[DATASET RECORDS — start]

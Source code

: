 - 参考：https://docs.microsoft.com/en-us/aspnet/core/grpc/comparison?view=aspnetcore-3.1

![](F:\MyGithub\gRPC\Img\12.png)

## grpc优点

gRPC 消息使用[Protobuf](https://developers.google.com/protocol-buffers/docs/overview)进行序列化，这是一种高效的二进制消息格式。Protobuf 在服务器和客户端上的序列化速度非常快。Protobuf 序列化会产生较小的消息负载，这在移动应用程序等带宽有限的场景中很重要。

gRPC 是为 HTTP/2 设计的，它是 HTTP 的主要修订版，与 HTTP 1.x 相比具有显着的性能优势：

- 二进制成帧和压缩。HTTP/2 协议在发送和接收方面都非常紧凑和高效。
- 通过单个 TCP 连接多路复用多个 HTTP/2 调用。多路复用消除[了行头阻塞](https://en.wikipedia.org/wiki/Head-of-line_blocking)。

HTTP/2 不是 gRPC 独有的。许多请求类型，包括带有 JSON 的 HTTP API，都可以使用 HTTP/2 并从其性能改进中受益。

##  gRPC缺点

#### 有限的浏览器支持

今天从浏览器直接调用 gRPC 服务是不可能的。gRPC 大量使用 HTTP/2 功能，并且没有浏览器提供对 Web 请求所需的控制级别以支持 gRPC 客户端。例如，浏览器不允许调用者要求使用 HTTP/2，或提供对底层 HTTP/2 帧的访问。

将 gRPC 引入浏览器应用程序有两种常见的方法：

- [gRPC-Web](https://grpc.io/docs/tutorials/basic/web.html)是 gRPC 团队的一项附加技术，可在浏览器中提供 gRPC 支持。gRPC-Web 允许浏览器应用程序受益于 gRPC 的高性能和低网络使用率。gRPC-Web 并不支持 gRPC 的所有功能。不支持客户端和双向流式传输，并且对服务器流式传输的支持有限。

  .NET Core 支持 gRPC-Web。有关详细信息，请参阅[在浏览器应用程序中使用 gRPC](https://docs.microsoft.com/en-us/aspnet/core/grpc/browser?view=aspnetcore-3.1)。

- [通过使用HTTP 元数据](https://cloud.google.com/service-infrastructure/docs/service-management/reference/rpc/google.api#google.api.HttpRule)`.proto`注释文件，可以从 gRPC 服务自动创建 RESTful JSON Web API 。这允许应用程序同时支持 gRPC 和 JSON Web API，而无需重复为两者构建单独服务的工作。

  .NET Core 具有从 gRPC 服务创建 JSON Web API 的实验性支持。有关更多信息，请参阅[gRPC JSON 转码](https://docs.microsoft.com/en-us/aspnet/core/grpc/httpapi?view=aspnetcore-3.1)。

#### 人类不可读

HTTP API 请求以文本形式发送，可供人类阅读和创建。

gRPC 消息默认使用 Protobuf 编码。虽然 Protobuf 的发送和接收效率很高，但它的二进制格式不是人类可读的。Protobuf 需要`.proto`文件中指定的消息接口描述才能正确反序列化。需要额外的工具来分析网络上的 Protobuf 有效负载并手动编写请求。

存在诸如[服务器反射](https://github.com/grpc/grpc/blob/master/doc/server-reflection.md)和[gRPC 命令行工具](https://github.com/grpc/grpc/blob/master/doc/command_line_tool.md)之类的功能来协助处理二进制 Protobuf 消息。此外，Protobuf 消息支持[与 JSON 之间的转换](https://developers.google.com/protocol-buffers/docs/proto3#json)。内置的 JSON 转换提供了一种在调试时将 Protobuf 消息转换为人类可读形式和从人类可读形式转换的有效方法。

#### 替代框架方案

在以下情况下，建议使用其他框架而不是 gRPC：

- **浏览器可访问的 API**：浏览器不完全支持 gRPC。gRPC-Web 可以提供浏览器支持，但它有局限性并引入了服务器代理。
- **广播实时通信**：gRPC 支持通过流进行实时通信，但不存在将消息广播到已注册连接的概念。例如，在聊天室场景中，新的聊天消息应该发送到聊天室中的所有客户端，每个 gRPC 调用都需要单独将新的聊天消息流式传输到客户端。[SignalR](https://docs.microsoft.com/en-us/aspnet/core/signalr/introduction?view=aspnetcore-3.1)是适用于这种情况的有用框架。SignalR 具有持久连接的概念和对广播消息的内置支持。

[DATASET RECORDS — finish]

■ INSTRUCTIONS TO FOLLOW ■
Reproduce every record above exactly.

■ RESPONSE AREA ■
Source code

: - 参考：https://docs.microsoft.com/en-us/aspnet/core/grpc/comparison?view=aspnetcore-3.1

![](F:\MyGithub\gRPC\Img\12.png)

## grpc优点

gRPC 消息使用[Protobuf](https://developers.google.com/protocol-buffers/docs/overview)进行序列化，这是一种高效的二进制消息格式。Protobuf 在服务器和客户端上的序列化速度非常快。Protobuf 序列化会产生较小的消息负载，这在移动应用程序等带宽有限的场景中很重要。

gRPC 是为 HTTP/2 设计的，它是 HTTP 的主要修订版，与 HTTP 1.x 相比具有显着的性能优势：

- 二进制成帧和压缩。HTTP/2 协议在发送和接收方面都非常紧凑和高效。
- 通过单个 TCP 连接多路复用多个 HTTP/2 调用。多路复用消除[了行头阻塞](https://en.wikipedia.org/wiki/Head-of-line_blocking)。

HTTP/2 不是 gRPC 独有的。许多请求类型，包括带有 JSON 的 HTTP API，都可以使用 HTTP/2 并从其性能改进中受益。

##  gRPC缺点

#### 有限的浏览器支持

今天从浏览器直接调用 gRPC 服务是不可能的。gRPC 大量使用 HTTP/2 功能，并且没有浏览器提供对 Web 请求所需的控制级别以支持 gRPC 客户端。例如，浏览器不允许调用者要求使用 HTTP/2，或提供对底层 HTTP/2 帧的访问。

将 gRPC 引入浏览器应用程序有两种常见的方法：

- [gRPC-Web](https://grpc.io/docs/tutorials/basic/web.html)是 gRPC 团队的一项附加技术，可在浏览器中提供 gRPC 支持。gRPC-Web 允许浏览器应用程序受益于 gRPC 的高性能和低网络使用率。gRPC-Web 并不支持 gRPC 的所有功能。不支持客户端和双向流式传输，并且对服务器流式传输的支持有限。

  .NET Core 支持 gRPC-Web。有关详细信息，请参阅[在浏览器应用程序中使用 gRPC](https://docs.microsoft.com/en-us/aspnet/core/grpc/browser?view=aspnetcore-3.1)。

- [通过使用HTTP 元数据](https://cloud.google.com/service-infrastructure/docs/service-management/reference/rpc/google.api#google.api.HttpRule)`.proto`注释文件，可以从 gRPC 服务自动创建 RESTful JSON Web API 。这允许应用程序同时支持 gRPC 和 JSON Web API，而无需重复为两者构建单独服务的工作。

  .NET Core 具有从 gRPC 服务创建 JSON Web API 的实验性支持。有关更多信息，请参阅[gRPC JSON 转码](https://docs.microsoft.com/en-us/aspnet/core/grpc/httpapi?view=aspnetcore-3.1)。

#### 人类不可读

HTTP API 请求以文本形式发送，可供人类阅读和创建。

gRPC 消息默认使用 Protobuf 编码。虽然 Protobuf 的发送和接收效率很高，但它的二进制格式不是人类可读的。Protobuf 需要`.proto`文件中指定的消息接口描述才能正确反序列化。需要额外的工具来分析网络上的 Protobuf 有效负载并手动编写请求。

存在诸如[服务器反射](https://github.com/grpc/grpc/blob/master/doc/server-reflection.md)和[gRPC 命令行工具](https://github.com/grpc/grpc/blob/master/doc/command_line_tool.md)之类的功能来协助处理二进制 Protobuf 消息。此外，Protobuf 消息支持[与 JSON 之间的转换](https://developers.google.com/protocol-buffers/docs/proto3#json)。内置的 JSON 转换提供了一种在调试时将 Protobuf 消息转换为人类可读形式和从人类可读形式转换的有效方法。

#### 替代框架方案

在以下情况下，建议使用其他框架而不是 gRPC：

- **浏览器可访问的 API**：浏览器不完全支持 gRPC。gRPC-Web 可以提供浏览器支持，但它有局限性并引入了服务器代理。
- **广播实时通信**：gRPC 支持通过流进行实时通信，但不存在将消息广播到已注册连接的概念。例如，在聊天室场景中，新的聊天消息应该发送到聊天室中的所有客户端，每个 gRPC 调用都需要单独将新的聊天消息流式传输到客户端。[SignalR](https://docs.microsoft.com/en-us/aspnet/core/signalr/introduction?view=aspnetcore-3.1)是适用于这种情况的有用框架。SignalR 具有持久连接的概念和对广播消息的内置支持。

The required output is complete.